Les réseaux sociaux apportent autant de solutions que de problèmes. C’est en résumé ce que nous pouvons tirer du colloque « Débattre et décider à l’ère des réseaux sociaux » organisé par l’association Décider ensemble le 10 décembre dernier. En effet, si les réseaux sociaux sont un moyen fort de liberté d’expression et de participation au débat public, ils sont également le véhicule de fake news, de théories du complot ou de discours de haine. Il est donc important de peser et de mettre en avant les avantages et les inconvénients de cet outil afin de l’utiliser au mieux pour favoriser la démocratie participative.

La crise des Gilets jaunes : une invitée surprise

Au moment de la préparation de ce colloque, les organisateurs n’avaient pas prévu que le sujet résonnerait autant avec l’actualité. En effet, la crise des Gilets jaunes était un cas d’étude, fil rouge du colloque, qui a permis d’apporter un certain nombre d’observations nouvelles sur le sujet de la démocratie participative.  Organisée autour de 3 tables rondes qui regroupaient des universitaires, des représentants de la civic tech et des réseaux sociaux ou encore des députés, cette demi-journée d’échanges a mis en avant les apports et les obstacles des réseaux sociaux dans le développement de la démocratie participative.

Les réseaux sociaux : des bulles informationnelles ?

Les réseaux sociaux deviennent un relais très important d’information. En effet, lors de la première table ronde, Tristan Mendes France, maître de conférences associé à l’université Paris-Diderot en digital studies, a indiqué que 67% des américains s’informent prioritairement via les réseaux sociaux. Cependant, il faut noter au-delà d’une diffusion plus importante et plus immédiate de l’information, une circulation de la désinformation tout aussi importante.

Les réseaux ont pour effet de faire remonter des informations non choisies (à la différence des journaux ou sites sur lesquels on va chercher les informations qui nous intéressent) : le contenu doit simplement être partagé par ses amis pour y accéder. S’informer via les réseaux a donc pour conséquence de créer des bulles informationnelles.

L’information n’a donc jamais circulé aussi rapidement et librement qu’à l’ère des réseaux sociaux, nous sommes dans l’ère de l’instantané.

Quels outils pour lutter contre les fake news ?

Cette rapidité de propagation s’applique également aux mauvaises informations, c’est ce qui a été notamment mis en avant par Rudy Reichstadt, fondateur de Conspiracy watch, un service de presse en ligne entièrement consacré à l’information sur le phénomène conspirationniste, le négationnisme et leurs manifestations actuelles. Il a distingué les fake news, théories du complot et le sharp power (qui consiste pour des médias étrangers à utiliser des informations trompeuses à des fins hostiles). Selon cet expert, la désinformation sous toutes les formes circule plus rapidement, voire presque instantanément, avec les réseaux sociaux. Par exemple, les premiers commentaires complotistes sont apparus avant même la fin des attentats terroristes du 13 novembre 2015, perpétrés dans la soirée à Paris et dans sa périphérie par trois commandos distincts.

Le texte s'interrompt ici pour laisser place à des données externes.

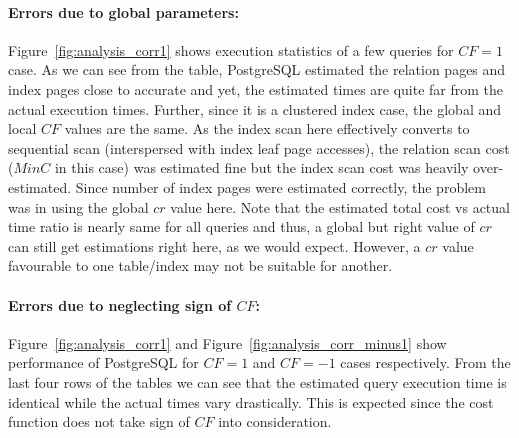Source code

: \documentclass{article}
\begin{document}
\begin{multicols}{2}
	\paragraph{Errors due to global parameters:} Figure~\ref{fig:analysis_corr1} shows execution statistics of a few queries for $CF = 1$ case. As we can see from the table, PostgreSQL estimated the relation pages and index pages close to accurate and yet, the estimated times are quite far from the actual execution times. Further, since it is a clustered index case, the global and local $CF$ values are the same. As the index scan here effectively converts to sequential scan (interspersed with index leaf page accesses), the relation scan cost ($MinC$ in this case) was estimated fine but the index scan cost was heavily over-estimated. Since number of index pages were estimated correctly, the problem was in using the global $cr$ value here. Note that the estimated total cost vs actual time ratio is nearly same for all queries and thus, a global but right value of $cr$ can still get estimations right here, as we would expect. However, a $cr$ value favourable to one table/index may not be suitable for another.
		
	\paragraph{Errors due to neglecting sign of $CF$:} Figure~\ref{fig:analysis_corr1} and Figure~\ref{fig:analysis_corr_minus1} show performance of PostgreSQL for $CF = 1$ and $CF = -1$ cases respectively. From the last four rows of the tables we can see that the estimated query execution time is identical while the actual times vary drastically. This is expected since the cost function does not take sign of $CF$ into consideration.
	

\end{multicols}
\end{document}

Cependant, le revers de cette médaille mis en exergue notamment lors de la 1ère table ronde est que les fake news et les théories du complot circulent, elles aussi, tout aussi rapidement. À cette occasion, Elisa Borry, responsable politics & government chez Facebook, a expliqué comment Facebook, au départ réticent à intervenir dans la circulation des contenus, a mis en place des dispositifs pour lutter contre la prolifération de fake news tels que la suppression de faux comptes ou le contrôle de page qui peut être fait par tout utilisateur. Thibault Guiroy, responsable des relations publiques chez Google, a, quant à lui, mis en exergue la politique mise en œuvre pour faire face aux fake news tant au niveau du moteur de recherche que de la régie publicitaire. Mais il a aussi évoqué le fonds de financement qui soutient les éditeurs de presse et contribué au développement des décodeurs du Monde. L’idée mise en avant ici est qu’il faut éduquer aux médias pour être critique et démasquer la mauvaise information.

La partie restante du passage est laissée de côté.